Un nuevo estudio demostró que las aplicaciones populares como Tinder, Grindr, Clue y My Days comparten los datos personales que recopilan de sus usuarios con empresas pertenecientes a la industria de la publicidad digital.

El estudio fue realizado por el Consejo Noruego del Consumidor, el cual examinó un total de 10 aplicaciones y se descubrió que intercambian datos con empresas conocidas como Amazon, Facebook y Google, así como con otros menos conocidos como AppsFlyer.

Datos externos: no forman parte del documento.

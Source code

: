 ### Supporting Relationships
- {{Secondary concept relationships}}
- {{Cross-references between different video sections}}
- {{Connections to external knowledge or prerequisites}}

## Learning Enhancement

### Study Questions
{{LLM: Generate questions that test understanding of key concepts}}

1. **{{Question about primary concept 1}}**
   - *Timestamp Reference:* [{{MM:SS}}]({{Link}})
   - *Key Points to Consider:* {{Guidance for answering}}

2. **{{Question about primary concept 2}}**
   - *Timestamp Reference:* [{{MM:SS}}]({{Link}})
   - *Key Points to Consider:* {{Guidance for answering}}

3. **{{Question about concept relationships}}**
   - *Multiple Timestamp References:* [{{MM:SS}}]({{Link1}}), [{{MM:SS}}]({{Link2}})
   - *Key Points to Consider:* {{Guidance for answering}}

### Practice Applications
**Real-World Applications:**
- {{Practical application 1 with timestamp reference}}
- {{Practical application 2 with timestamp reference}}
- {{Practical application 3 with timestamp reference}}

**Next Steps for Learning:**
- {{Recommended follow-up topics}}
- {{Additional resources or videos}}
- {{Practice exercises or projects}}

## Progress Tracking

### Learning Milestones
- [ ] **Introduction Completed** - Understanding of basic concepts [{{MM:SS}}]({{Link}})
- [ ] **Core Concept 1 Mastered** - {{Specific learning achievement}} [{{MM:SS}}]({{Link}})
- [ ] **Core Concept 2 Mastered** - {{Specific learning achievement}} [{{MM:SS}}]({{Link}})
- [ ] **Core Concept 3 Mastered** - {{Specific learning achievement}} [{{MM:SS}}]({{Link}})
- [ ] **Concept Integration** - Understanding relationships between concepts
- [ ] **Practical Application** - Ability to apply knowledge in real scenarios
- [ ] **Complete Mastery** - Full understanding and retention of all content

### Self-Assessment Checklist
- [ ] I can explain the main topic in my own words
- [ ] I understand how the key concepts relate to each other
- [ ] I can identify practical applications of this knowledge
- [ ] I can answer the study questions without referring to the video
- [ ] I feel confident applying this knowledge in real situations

Estas empresas ganan dinero gracias a la recopilación de información personal de cada uno de sus usuarios, con el fin de crear perfiles de consumidor que puedan venderse para anuncios dirigidos. Pero estas prácticas también pueden fomentar la discriminación, manipulación y explotación de las personas.

Asimismo, el estudio descubrió varias violaciones a la Ley de Privacidad Europea y al Reglamento General de Protección de Datos (GDPR, por sus siglas en inglés).

Con base en la investigación, el Consejo de Consumidores de Noruega presentó una queja formal contra Grindr —una aplicación de citas para personas LGBTIQ+— y compañías que estaban recibiendo datos personales a través de la aplicación: MoPub de Twitter, AppNexus de AT&T, OpenX, AdColony y Smaato.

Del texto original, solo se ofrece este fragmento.